(Available data Opens)
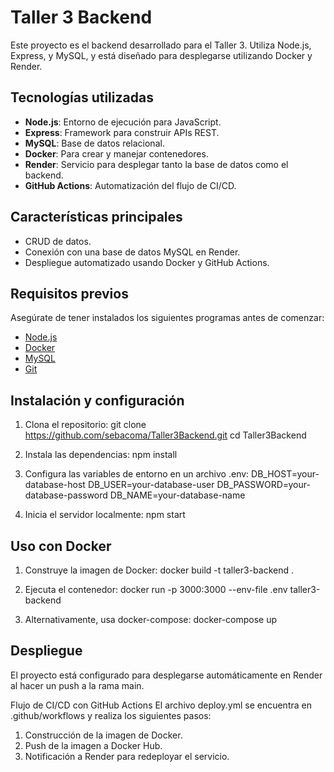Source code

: # Taller 3 Backend

Este proyecto es el backend desarrollado para el Taller 3. Utiliza Node.js, Express, y MySQL, y está diseñado para desplegarse utilizando Docker y Render.

## Tecnologías utilizadas

- **Node.js**: Entorno de ejecución para JavaScript.
- **Express**: Framework para construir APIs REST.
- **MySQL**: Base de datos relacional.
- **Docker**: Para crear y manejar contenedores.
- **Render**: Servicio para desplegar tanto la base de datos como el backend.
- **GitHub Actions**: Automatización del flujo de CI/CD.

## Características principales

- CRUD de datos.
- Conexión con una base de datos MySQL en Render.
- Despliegue automatizado usando Docker y GitHub Actions.



## Requisitos previos

Asegúrate de tener instalados los siguientes programas antes de comenzar:

- [Node.js](https://nodejs.org/)
- [Docker](https://www.docker.com/)
- [MySQL](https://www.mysql.com/)
- [Git](https://git-scm.com/)

## Instalación y configuración

1. Clona el repositorio:
   git clone https://github.com/sebacoma/Taller3Backend.git
   cd Taller3Backend

2. Instala las dependencias: 
	npm install

3. Configura las variables de entorno en un archivo .env:
	DB_HOST=your-database-host
	DB_USER=your-database-user
	DB_PASSWORD=your-database-password
	DB_NAME=your-database-name

4. Inicia el servidor localmente:
	npm start

## Uso con Docker
1. Construye la imagen de Docker:
	docker build -t taller3-backend .

2. Ejecuta el contenedor:
	docker run -p 3000:3000 --env-file .env taller3-backend

3. Alternativamente, usa docker-compose:
	docker-compose up

## Despliegue
El proyecto está configurado para desplegarse automáticamente en Render al hacer un push a la rama main.

Flujo de CI/CD con GitHub Actions
El archivo deploy.yml se encuentra en .github/workflows y realiza los siguientes pasos:

1. Construcción de la imagen de Docker.
2. Push de la imagen a Docker Hub.
3. Notificación a Render para redeployar el servicio.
(Available data Closes)
### Work to complete
Taking the records above, retype every line from the one with "cd Taller3Backend" down to the one with "## Despliegue", exactly and with nothing else.

### Solution to the problem
   cd Taller3Backend

2. Instala las dependencias: 
	npm install

3. Configura las variables de entorno en un archivo .env:
	DB_HOST=your-database-host
	DB_USER=your-database-user
	DB_PASSWORD=your-database-password
	DB_NAME=your-database-name

4. Inicia el servidor localmente:
	npm start

## Uso con Docker
1. Construye la imagen de Docker:
	docker build -t taller3-backend .

2. Ejecuta el contenedor:
	docker run -p 3000:3000 --env-file .env taller3-backend

3. Alternativamente, usa docker-compose:
	docker-compose up

## Despliegue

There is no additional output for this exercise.